WORK INSTRUCTIONS →
Every record below is to be reproduced exactly.

PROVIDED RECORDS →
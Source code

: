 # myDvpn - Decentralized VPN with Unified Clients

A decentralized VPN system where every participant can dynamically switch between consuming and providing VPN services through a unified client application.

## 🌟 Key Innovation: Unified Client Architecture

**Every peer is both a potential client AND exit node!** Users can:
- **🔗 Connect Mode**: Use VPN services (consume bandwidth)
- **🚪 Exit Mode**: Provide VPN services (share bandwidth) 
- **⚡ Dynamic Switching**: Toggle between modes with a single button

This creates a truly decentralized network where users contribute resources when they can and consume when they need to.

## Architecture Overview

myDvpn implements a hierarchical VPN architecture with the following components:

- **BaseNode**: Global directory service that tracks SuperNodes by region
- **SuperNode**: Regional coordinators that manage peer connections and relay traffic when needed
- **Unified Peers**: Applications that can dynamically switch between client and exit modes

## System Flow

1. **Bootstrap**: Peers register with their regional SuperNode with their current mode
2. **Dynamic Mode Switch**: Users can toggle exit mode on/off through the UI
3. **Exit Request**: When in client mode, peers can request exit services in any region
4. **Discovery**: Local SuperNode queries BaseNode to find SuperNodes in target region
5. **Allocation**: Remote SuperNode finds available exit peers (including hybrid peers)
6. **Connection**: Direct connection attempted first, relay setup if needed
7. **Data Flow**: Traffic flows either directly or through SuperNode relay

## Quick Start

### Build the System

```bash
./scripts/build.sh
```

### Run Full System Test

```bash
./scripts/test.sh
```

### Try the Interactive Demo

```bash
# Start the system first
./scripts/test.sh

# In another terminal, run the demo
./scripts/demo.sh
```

OUTPUT FOR THIS TASK →
Source code

: # myDvpn - Decentralized VPN with Unified Clients

A decentralized VPN system where every participant can dynamically switch between consuming and providing VPN services through a unified client application.

## 🌟 Key Innovation: Unified Client Architecture

**Every peer is both a potential client AND exit node!** Users can:
- **🔗 Connect Mode**: Use VPN services (consume bandwidth)
- **🚪 Exit Mode**: Provide VPN services (share bandwidth) 
- **⚡ Dynamic Switching**: Toggle between modes with a single button

This creates a truly decentralized network where users contribute resources when they can and consume when they need to.

## Architecture Overview

myDvpn implements a hierarchical VPN architecture with the following components:

- **BaseNode**: Global directory service that tracks SuperNodes by region
- **SuperNode**: Regional coordinators that manage peer connections and relay traffic when needed
- **Unified Peers**: Applications that can dynamically switch between client and exit modes

## System Flow

1. **Bootstrap**: Peers register with their regional SuperNode with their current mode
2. **Dynamic Mode Switch**: Users can toggle exit mode on/off through the UI
3. **Exit Request**: When in client mode, peers can request exit services in any region
4. **Discovery**: Local SuperNode queries BaseNode to find SuperNodes in target region
5. **Allocation**: Remote SuperNode finds available exit peers (including hybrid peers)
6. **Connection**: Direct connection attempted first, relay setup if needed
7. **Data Flow**: Traffic flows either directly or through SuperNode relay

## Quick Start

### Build the System

```bash
./scripts/build.sh
```

### Run Full System Test

```bash
./scripts/test.sh
```

### Try the Interactive Demo

```bash
# Start the system first
./scripts/test.sh

# In another terminal, run the demo
./scripts/demo.sh
```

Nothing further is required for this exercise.